Your objective: Pull every line of the entries that has the word "traduzcan".

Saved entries

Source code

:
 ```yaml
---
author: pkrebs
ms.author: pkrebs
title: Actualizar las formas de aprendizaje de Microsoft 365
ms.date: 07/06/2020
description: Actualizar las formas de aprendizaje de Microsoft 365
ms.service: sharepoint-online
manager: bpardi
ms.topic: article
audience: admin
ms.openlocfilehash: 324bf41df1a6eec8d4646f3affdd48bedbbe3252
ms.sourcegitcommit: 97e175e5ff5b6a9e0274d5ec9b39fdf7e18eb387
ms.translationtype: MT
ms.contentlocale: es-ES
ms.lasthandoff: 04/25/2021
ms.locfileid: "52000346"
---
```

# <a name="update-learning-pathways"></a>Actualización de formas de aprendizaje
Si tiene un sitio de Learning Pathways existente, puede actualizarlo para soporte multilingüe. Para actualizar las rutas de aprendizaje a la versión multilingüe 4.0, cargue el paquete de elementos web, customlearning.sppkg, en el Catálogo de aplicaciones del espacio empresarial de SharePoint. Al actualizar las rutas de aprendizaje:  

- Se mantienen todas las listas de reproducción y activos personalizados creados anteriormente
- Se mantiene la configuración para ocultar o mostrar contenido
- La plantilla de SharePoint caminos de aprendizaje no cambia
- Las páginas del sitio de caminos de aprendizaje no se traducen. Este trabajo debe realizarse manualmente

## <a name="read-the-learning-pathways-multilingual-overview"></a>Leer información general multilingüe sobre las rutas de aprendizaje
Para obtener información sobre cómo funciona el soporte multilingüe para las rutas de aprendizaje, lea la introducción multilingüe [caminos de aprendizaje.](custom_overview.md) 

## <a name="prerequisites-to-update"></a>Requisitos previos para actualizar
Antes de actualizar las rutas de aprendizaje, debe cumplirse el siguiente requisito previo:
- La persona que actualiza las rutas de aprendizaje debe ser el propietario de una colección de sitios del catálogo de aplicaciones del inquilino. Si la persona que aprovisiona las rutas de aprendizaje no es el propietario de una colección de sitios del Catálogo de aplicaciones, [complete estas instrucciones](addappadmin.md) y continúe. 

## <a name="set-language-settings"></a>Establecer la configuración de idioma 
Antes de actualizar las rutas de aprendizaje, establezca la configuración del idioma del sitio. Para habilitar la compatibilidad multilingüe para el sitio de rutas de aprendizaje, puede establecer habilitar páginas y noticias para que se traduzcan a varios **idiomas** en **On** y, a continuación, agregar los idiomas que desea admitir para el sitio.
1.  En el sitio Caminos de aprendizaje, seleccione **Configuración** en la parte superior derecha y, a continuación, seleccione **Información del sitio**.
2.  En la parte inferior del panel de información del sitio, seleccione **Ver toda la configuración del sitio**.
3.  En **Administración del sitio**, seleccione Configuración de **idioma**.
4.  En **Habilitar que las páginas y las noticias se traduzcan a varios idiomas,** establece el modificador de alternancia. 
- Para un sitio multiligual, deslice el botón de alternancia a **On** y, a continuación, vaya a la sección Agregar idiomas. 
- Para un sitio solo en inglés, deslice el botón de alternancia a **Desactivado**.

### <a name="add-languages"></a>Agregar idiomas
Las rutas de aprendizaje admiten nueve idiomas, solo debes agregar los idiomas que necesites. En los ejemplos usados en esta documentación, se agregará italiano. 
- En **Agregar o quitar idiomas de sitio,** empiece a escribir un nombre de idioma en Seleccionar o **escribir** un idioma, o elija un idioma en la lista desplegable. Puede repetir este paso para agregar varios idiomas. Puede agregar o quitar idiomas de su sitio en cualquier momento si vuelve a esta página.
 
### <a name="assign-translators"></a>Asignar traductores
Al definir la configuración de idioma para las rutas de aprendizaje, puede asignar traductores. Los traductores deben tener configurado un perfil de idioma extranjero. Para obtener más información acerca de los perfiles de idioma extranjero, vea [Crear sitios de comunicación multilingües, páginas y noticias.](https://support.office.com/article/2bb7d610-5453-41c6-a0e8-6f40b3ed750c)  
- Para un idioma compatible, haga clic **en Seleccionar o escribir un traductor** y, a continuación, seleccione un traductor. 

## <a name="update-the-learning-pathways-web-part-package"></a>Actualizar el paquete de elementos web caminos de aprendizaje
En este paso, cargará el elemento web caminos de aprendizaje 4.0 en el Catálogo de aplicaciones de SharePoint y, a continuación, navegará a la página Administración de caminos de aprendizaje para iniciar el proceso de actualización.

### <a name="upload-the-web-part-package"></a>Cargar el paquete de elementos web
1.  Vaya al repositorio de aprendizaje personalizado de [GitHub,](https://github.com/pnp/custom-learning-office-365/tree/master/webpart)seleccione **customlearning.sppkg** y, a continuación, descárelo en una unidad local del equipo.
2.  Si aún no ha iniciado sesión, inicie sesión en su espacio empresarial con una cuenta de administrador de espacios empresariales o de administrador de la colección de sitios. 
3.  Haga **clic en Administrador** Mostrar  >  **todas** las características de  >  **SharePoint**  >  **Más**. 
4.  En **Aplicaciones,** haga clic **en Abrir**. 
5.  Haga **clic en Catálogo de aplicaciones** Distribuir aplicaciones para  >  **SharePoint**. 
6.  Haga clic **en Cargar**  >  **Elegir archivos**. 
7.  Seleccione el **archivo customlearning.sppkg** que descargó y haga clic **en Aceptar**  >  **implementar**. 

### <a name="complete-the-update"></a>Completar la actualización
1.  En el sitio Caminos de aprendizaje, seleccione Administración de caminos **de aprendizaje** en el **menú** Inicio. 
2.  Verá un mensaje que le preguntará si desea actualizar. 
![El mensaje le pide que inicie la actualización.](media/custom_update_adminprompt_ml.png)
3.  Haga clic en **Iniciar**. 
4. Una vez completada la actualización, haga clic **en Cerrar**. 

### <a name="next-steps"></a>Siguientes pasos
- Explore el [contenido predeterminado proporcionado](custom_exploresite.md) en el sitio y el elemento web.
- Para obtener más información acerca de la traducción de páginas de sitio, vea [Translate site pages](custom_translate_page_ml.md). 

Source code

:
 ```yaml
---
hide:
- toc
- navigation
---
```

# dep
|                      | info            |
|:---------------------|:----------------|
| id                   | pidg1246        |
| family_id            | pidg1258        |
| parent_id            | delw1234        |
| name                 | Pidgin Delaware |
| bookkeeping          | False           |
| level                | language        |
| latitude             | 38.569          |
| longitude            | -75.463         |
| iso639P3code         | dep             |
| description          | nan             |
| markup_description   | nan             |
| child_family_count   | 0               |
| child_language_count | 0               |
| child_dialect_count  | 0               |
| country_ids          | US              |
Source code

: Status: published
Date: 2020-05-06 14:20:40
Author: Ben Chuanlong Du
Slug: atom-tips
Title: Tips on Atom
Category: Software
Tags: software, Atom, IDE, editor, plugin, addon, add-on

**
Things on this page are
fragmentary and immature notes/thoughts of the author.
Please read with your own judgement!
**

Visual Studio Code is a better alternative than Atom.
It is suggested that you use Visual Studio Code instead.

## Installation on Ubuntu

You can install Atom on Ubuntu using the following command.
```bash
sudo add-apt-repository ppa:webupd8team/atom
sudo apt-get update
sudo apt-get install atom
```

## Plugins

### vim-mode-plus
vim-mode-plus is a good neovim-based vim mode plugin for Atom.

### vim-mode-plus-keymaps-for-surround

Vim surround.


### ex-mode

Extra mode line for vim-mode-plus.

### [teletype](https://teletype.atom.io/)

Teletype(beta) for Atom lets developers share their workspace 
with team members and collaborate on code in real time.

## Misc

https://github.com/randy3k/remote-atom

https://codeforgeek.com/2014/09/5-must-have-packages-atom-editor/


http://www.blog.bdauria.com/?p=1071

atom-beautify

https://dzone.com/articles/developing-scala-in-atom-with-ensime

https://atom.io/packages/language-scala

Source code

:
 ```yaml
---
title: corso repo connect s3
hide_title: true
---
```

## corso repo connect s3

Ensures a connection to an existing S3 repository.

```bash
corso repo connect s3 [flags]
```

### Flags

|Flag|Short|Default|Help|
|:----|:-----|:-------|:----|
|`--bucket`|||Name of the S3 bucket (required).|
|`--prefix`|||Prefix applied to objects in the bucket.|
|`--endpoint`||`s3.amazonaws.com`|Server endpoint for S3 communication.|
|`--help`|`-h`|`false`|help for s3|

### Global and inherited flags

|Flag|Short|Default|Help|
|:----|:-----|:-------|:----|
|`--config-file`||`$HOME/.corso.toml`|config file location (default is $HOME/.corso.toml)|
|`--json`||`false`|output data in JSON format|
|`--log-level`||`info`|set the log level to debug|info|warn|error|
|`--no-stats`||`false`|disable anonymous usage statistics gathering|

Response below:
Antes de actualizar las rutas de aprendizaje, establezca la configuración del idioma del sitio. Para habilitar la compatibilidad multilingüe para el sitio de rutas de aprendizaje, puede establecer habilitar páginas y noticias para que se traduzcan a varios **idiomas** en **On** y, a continuación, agregar los idiomas que desea admitir para el sitio.
4.  En **Habilitar que las páginas y las noticias se traduzcan a varios idiomas,** establece el modificador de alternancia. 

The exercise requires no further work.